= Ralph I of the Vexin =

French count

Ralph I (Raoul Ier; Rudolf I.; died 926) was a French Count of the Vexin, Amiens and Valois. He was the son of Heilwise, daughter of Eberhard, Margrave of Friuli and Hucbald de Gouy, Count of Ostrevent.

==Biography==
Rudolf is first mentioned in 915 in a royal diploma to the Saint-Clément monastery in Champagne. The following year, he became part of King Charles the Simple's entourage in Herstal. The chronicler Flodoard records him as being a follower of Duke Hugh the Great in 925, when he sealed a treaty with the Normans. He died in 926.

==Family==
In 924 he married Hildegard, daughter and heiress of Count Ermenfroi of Vexin, Amiens and Valois. Ralph administered the counties on behalf of his wife.

From Hildegard he had:

- Ralph II, killed in 943, Count of Vexin, Amiens and Valois
- Walter I, who became Count of Vexin, Amiens and Valois after his brother's death

==Paternity==
There has been much debate among scholars about the paternity of Raoul I, Count of Laon. The proposal of Hucobald of Gouy is the least controversial and least supported. The most supported and most controversial proposal is Gautier of Laon, the son of Adalram III, who was a Nibelung.

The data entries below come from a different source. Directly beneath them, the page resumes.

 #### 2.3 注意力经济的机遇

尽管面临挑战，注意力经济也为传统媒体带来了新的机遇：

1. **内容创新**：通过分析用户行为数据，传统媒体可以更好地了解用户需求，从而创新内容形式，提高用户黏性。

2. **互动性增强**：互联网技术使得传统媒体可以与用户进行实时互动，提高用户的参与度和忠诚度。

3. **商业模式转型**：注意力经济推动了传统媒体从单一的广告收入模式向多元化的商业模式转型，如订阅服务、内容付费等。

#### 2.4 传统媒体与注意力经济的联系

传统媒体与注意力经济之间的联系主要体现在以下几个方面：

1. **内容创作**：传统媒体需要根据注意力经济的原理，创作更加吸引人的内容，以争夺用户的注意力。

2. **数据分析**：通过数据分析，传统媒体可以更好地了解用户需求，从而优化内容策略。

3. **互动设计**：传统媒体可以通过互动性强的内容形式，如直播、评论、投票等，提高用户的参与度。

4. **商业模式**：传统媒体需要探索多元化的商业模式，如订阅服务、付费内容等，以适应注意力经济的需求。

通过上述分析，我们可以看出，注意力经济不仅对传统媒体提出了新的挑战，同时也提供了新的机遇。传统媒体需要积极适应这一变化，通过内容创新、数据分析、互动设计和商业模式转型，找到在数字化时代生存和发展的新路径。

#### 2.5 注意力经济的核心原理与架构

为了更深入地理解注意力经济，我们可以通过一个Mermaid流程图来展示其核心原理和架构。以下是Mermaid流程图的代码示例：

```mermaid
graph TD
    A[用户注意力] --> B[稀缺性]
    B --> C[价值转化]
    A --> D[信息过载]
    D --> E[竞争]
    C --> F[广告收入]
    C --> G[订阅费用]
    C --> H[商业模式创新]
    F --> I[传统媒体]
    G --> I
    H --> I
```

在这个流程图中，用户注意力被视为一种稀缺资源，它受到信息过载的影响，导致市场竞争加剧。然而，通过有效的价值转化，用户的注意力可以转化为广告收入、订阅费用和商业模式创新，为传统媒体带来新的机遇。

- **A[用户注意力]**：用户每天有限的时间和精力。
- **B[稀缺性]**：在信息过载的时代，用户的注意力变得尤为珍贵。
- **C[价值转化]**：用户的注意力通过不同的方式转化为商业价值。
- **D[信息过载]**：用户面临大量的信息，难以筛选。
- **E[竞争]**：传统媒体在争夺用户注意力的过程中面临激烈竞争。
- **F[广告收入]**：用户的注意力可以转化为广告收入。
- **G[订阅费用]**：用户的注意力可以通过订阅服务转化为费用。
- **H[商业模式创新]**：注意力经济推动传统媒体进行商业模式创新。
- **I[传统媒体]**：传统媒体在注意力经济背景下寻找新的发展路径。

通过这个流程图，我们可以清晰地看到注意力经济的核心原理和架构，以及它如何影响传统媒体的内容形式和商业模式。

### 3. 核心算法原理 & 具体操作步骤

Roger I of Laon is also mentioned as a potential father, but the claims of Ralf II to his inheritance were recognized, but awarded to Roger's son to appease political concerns. Laon was perpetually under siege, as it was one of the strongest fortifications in Europe at the time. The story of Ralf II and Walter I, are romanticized in the Chanson, Raoul de Cambrai The possessions of the Nibelungs were widespread, and the descendants of Walter I inherited much of it.